_WHAT YOU SHOULD DO_
Once the line with "basis doesn't have" is found in the entries below, repeat it and each following line exactly, up to and including the line with "In the next". Add no other lines.

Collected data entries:
-=-=-

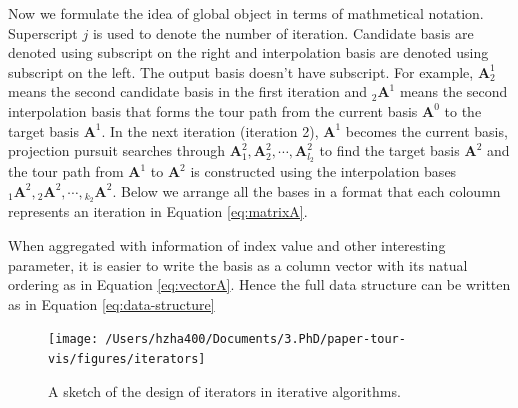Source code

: \documentclass[12pt]{article}
\begin{document}
Now we formulate the idea of global object in terms of mathmetical
notation. Superscript \(j\) is used to denote the number of iteration.
Candidate basis are denoted using subscript on the right and
interpolation basis are denoted using subscript on the left. The output
basis doesn't have subscript. For example, \(\mathbf{A}^1_{2}\) means
the second candidate basis in the first iteration and
\({}_{2}\mathbf{A}^1\) means the second interpolation basis that forms
the tour path from the current basis \(\mathbf{A}^0\) to the target
basis \(\mathbf{A}^1\). In the next iteration (iteration 2),
\(\mathbf{A}^1\) becomes the current basis, projection pursuit searches
through
\(\mathbf{A}^2_{1}, \mathbf{A}^2_{2}, \cdots, \mathbf{A}^2_{l_2}\) to
find the target basis \(\mathbf{A}^2\) and the tour path from
\(\mathbf{A}^1\) to \(\mathbf{A}^2\) is constructed using the
interpolation bases
\({}_{1}\mathbf{A}^2, {}_{2}\mathbf{A}^2, \cdots, {}_{k_2}\mathbf{A}^2\).
Below we arrange all the bases in a format that each coloumn represents
an iteration in Equation \ref{eq:matrixA}.

When aggregated with information of index value and other interesting
parameter, it is easier to write the basis as a column vector with its
natual ordering as in Equation \ref{eq:vectorA}. Hence the full data
structure can be written as in Equation \ref{eq:data-structure}

\begin{figure}
\texttt{[image: /Users/hzha400/Documents/3.PhD/paper-tour-vis/figures/iterators]} \caption{\label{iterators} A sketch of the design of iterators in iterative algorithms.}\label{fig:iterators}
\end{figure}
\end{document}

-=-=-

_TASK RESULT_
basis doesn't have subscript. For example, \(\mathbf{A}^1_{2}\) means
the second candidate basis in the first iteration and
\({}_{2}\mathbf{A}^1\) means the second interpolation basis that forms
the tour path from the current basis \(\mathbf{A}^0\) to the target
basis \(\mathbf{A}^1\). In the next iteration (iteration 2),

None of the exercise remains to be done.